Thursday, January 21, 2016

Three Simple Rules

As we begin a new year with a new sermon series called “RENOVATE (exploring how to renew our souls for 2016), it’s also a good time to be reminded of ways we can improve our own lives and behavior as Jesus’ disciples. The following article that relates these ways is taken from a weekly email I once received from our North Georgia United Methodist Annual Conference....

“[The founder of Methodism] John Wesley understood that everyone needs help in living the Christian life. His General Rules offered instruction to the early Methodists on practices that would lead to faithfulness to the way of Christ. Wesley’s guidelines for living are still relevant today.
Rule One: DO NO HARM. In his book, Three Simple Rules, Reuben Job says, “To do no harm means that I will be on my guard so that all my actions and even my silence will not add injury to another of God’s children or any part of God’s creation.” I was taught if you can’t say something nice, don’t say anything at all. How often do we have the opportunity in word and deed, by action or inaction, to do no harm?  However often it is, we should do it.

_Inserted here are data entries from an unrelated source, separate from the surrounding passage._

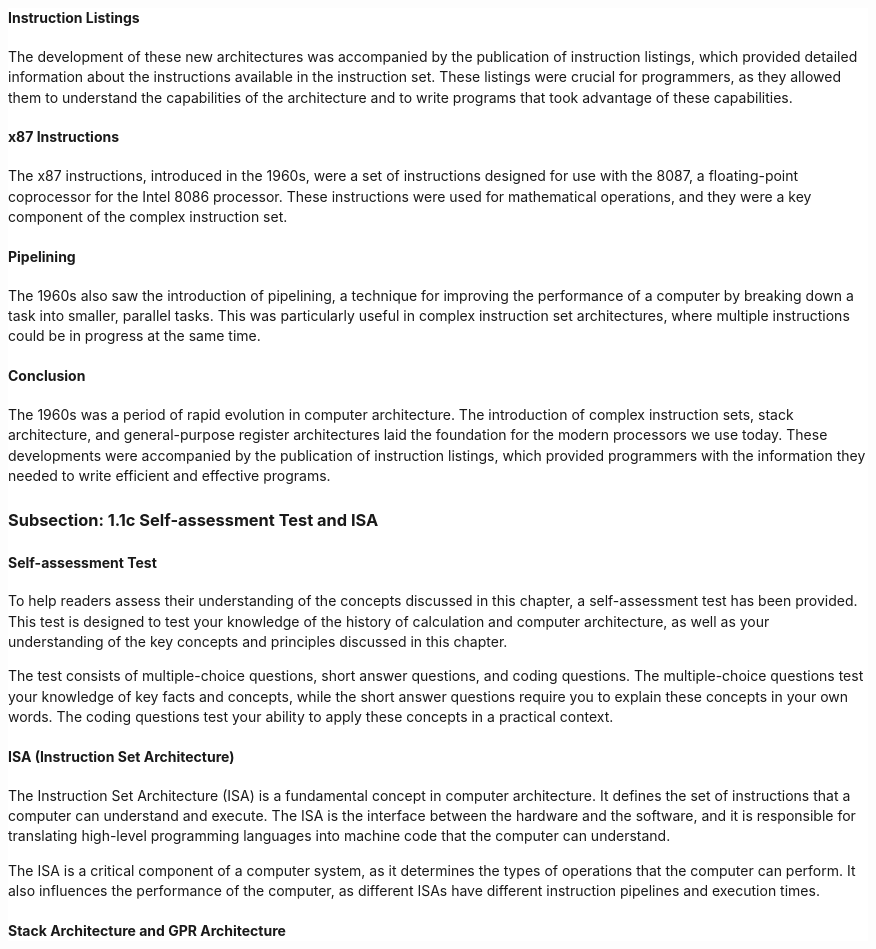 #### Instruction Listings

The development of these new architectures was accompanied by the publication of instruction listings, which provided detailed information about the instructions available in the instruction set. These listings were crucial for programmers, as they allowed them to understand the capabilities of the architecture and to write programs that took advantage of these capabilities.

#### x87 Instructions

The x87 instructions, introduced in the 1960s, were a set of instructions designed for use with the 8087, a floating-point coprocessor for the Intel 8086 processor. These instructions were used for mathematical operations, and they were a key component of the complex instruction set.

#### Pipelining

The 1960s also saw the introduction of pipelining, a technique for improving the performance of a computer by breaking down a task into smaller, parallel tasks. This was particularly useful in complex instruction set architectures, where multiple instructions could be in progress at the same time.

#### Conclusion

The 1960s was a period of rapid evolution in computer architecture. The introduction of complex instruction sets, stack architecture, and general-purpose register architectures laid the foundation for the modern processors we use today. These developments were accompanied by the publication of instruction listings, which provided programmers with the information they needed to write efficient and effective programs.




### Subsection: 1.1c Self-assessment Test and ISA

#### Self-assessment Test

To help readers assess their understanding of the concepts discussed in this chapter, a self-assessment test has been provided. This test is designed to test your knowledge of the history of calculation and computer architecture, as well as your understanding of the key concepts and principles discussed in this chapter.

The test consists of multiple-choice questions, short answer questions, and coding questions. The multiple-choice questions test your knowledge of key facts and concepts, while the short answer questions require you to explain these concepts in your own words. The coding questions test your ability to apply these concepts in a practical context.

#### ISA (Instruction Set Architecture)

The Instruction Set Architecture (ISA) is a fundamental concept in computer architecture. It defines the set of instructions that a computer can understand and execute. The ISA is the interface between the hardware and the software, and it is responsible for translating high-level programming languages into machine code that the computer can understand.

The ISA is a critical component of a computer system, as it determines the types of operations that the computer can perform. It also influences the performance of the computer, as different ISAs have different instruction pipelines and execution times.

#### Stack Architecture and GPR Architecture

Rule Two: DO GOOD. Jesus said “love your enemies, do good to those who hate you, bless those who curse you, pray for those who abuse you.”  Jesus and Wesley suggest that doing good is a universal command and is directed at everyone. Doing good is a proactive way of living--an act of the will. I can decide that the common good will be my first thought and what is good for me will become a secondary thought. Jack Stabinsky suffers from multiple sclerosis and needed to relocate from Lawrenceville, GA to a specialized facility in Boston. After Rick Badie wrote about his situation in the local newspaper, strangers anonymously made it possible. Occasions to do good are ever present. Look for them. “Be generous with your lives. By opening up to others, you'll prompt people to open up with God, this generous Father in heaven” (Matthew 5:16, The Message).
Rule Three: STAY IN LOVE WITH GOD. The first two rules are important but without this third rule become increasingly impossible. We practice the rules but God sends the power that enables us to keep them. Paul wrote, “As you therefore have received Christ Jesus the Lord, continue to live your lives in him, rooted and built up in him and established in the faith” (Colossians 2:6-7) Wesley suggested that spiritual disciplines including public worship of God, the Lord’s Supper, prayer, Bible study, and fasting were key to maintaining a life of faithfulness to God. They assist us in living our lives in harmony with God. And while staying in love with God includes these practices, it also causes us to share God’s goodness with others.  The Greeks had a race in their Olympic games that was unique. The winner was not the runner who finished first. It was the runner who finished with his torch still lit. These “Three Simple Rules” will help us run all the way with the flame of our torch still lit for Jesus.”

[--Taken from Rev. Jamie Jenkins, “Monday Morning In North Georgia,” 
    January 7, 2008 (]

 Remember that God loves you and I do, too!

Thursday, January 7, 2016

The First Step

“The Lord said to Abram, ‘Leave your country…’” (Genesis 12:1)

The following was a devotional from the Upper Room Devotional Guide that I am passing on as a reminder of the importance of letting God guide us in all “new” things in life, whether it be a new year, a new job, new relationship, or something else….

“’Watch that first step!’ my friend cautioned as I approached the stairway.  ‘It’s taller than the rest.’  First steps are often the hardest -- whether it’s starting a new school, tackling an overdue project, or beginning something God nudges us to do.  Fortunately, the Bible is filled with numerous examples of people who stepped out in faith and accomplished great things for God.  Abram walked away from his homeland for a new country and become the father of many nations (Genesis 12:1-4).  Ruth journeyed with Naomi and became an ancestor of the Savior (Ruth 1:16-17).  Jesus traveled a path that led first to death but ultimately to resurrection (Matthew 28:1-7).

What first step are you facing? Is it giving up an old habit?  Looking for a new job?  Finding new friends?  Reconciling with a family member?  Accepting God’s call to serve in the church?  As we approach any first step, we can find courage in remembering that we don’t take it alone.  God strengthens and supports us as we continue the journey, step by step!     
[--Phyllis Wezeman, writing for The Upper Room devotional magazine, Nov. 2, 2002]

As we begin a new year, my prayer is that you will remember the power and presence of God in all the “first steps” you may be taking!  Don't forget to join us for our new series RENOVATE! that can help you take some of those "first steps." And always remember that God loves you and I do, too!